Publié le 6 juillet 2012

Le 1er octobre 2009, les militants socialistes votaient lors d’un référendum interne, à 71 %, l’impossibilité de cumuler dès les prochains renouvellements un mandat de parlementaire avec une présidence d’exécutif local. Le 8 juin 2010, leur conseil national prenait cela en compte dans le document intitulé « Rénovation », on y lit des engagements très clairs et très stricts.

« La vraie rénovation, c’est celle qu’on met en pratique.

La rénovation, c’est celle qui franchit une nouvelle étape dans la limitation du cumul des mandats.

L’exemplarité, c’est de ne pas attendre la loi que nous ferons voter dans les premiers mois du quinquennat -et qui sera associée à un statut de l’élu- pour appliquer à nous-mêmes la limitation du cumul des mandats de parlementaires et d’un exécutif local…

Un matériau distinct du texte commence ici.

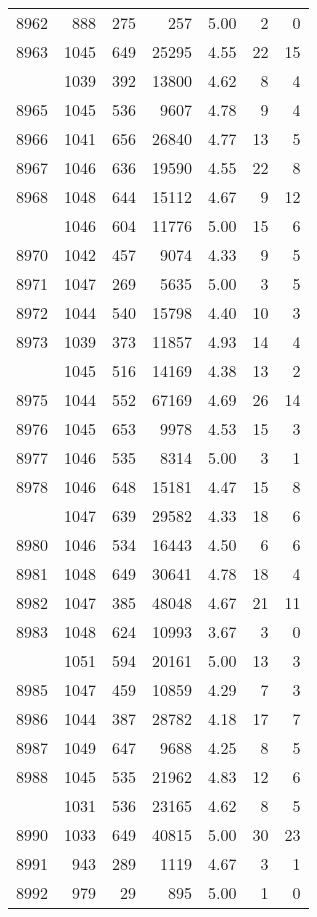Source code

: \documentclass[
]{article}
\begin{document}
\begin{table}
\begin{tabular}[t]{lrrrrrr}
8962 & 888 & 275 & 257 & 5.00 & 2 & 0\\
8963 & 1045 & 649 & 25295 & 4.55 & 22 & 15\\
\addlinespace
8964 & 1039 & 392 & 13800 & 4.62 & 8 & 4\\
8965 & 1045 & 536 & 9607 & 4.78 & 9 & 4\\
8966 & 1041 & 656 & 26840 & 4.77 & 13 & 5\\
8967 & 1046 & 636 & 19590 & 4.55 & 22 & 8\\
8968 & 1048 & 644 & 15112 & 4.67 & 9 & 12\\
\addlinespace
8969 & 1046 & 604 & 11776 & 5.00 & 15 & 6\\
8970 & 1042 & 457 & 9074 & 4.33 & 9 & 5\\
8971 & 1047 & 269 & 5635 & 5.00 & 3 & 5\\
8972 & 1044 & 540 & 15798 & 4.40 & 10 & 3\\
8973 & 1039 & 373 & 11857 & 4.93 & 14 & 4\\
\addlinespace
8974 & 1045 & 516 & 14169 & 4.38 & 13 & 2\\
8975 & 1044 & 552 & 67169 & 4.69 & 26 & 14\\
8976 & 1045 & 653 & 9978 & 4.53 & 15 & 3\\
8977 & 1046 & 535 & 8314 & 5.00 & 3 & 1\\
8978 & 1046 & 648 & 15181 & 4.47 & 15 & 8\\
\addlinespace
8979 & 1047 & 639 & 29582 & 4.33 & 18 & 6\\
8980 & 1046 & 534 & 16443 & 4.50 & 6 & 6\\
8981 & 1048 & 649 & 30641 & 4.78 & 18 & 4\\
8982 & 1047 & 385 & 48048 & 4.67 & 21 & 11\\
8983 & 1048 & 624 & 10993 & 3.67 & 3 & 0\\
\addlinespace
8984 & 1051 & 594 & 20161 & 5.00 & 13 & 3\\
8985 & 1047 & 459 & 10859 & 4.29 & 7 & 3\\
8986 & 1044 & 387 & 28782 & 4.18 & 17 & 7\\
8987 & 1049 & 647 & 9688 & 4.25 & 8 & 5\\
8988 & 1045 & 535 & 21962 & 4.83 & 12 & 6\\
\addlinespace
8989 & 1031 & 536 & 23165 & 4.62 & 8 & 5\\
8990 & 1033 & 649 & 40815 & 5.00 & 30 & 23\\
8991 & 943 & 289 & 1119 & 4.67 & 3 & 1\\
8992 & 979 & 29 & 895 & 5.00 & 1 & 0\\

\end{tabular}
\end{table}
\end{document}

L’interdiction du cumul d’un mandat de parlementaire et d’un exécutif local (Maire ou Maire-Adjoint, Président-e ou Vice-Président-e de Conseil Général ou de Conseil Régional, présidence ou vice-présidence d’un Etablissement Public de Coopération Intercommunale) sera inscrite dans les statuts du Parti Socialiste. Elle se mettra en œuvre à chaque renouvellement parlementaire. Tout candidat-e à une élection parlementaire abandonnera ses mandats exécutifs locaux dans un délai maximum de trois mois après la tenue du scrutin. Il-elle devra avoir préparé avec le Parti les modalités de sa succession…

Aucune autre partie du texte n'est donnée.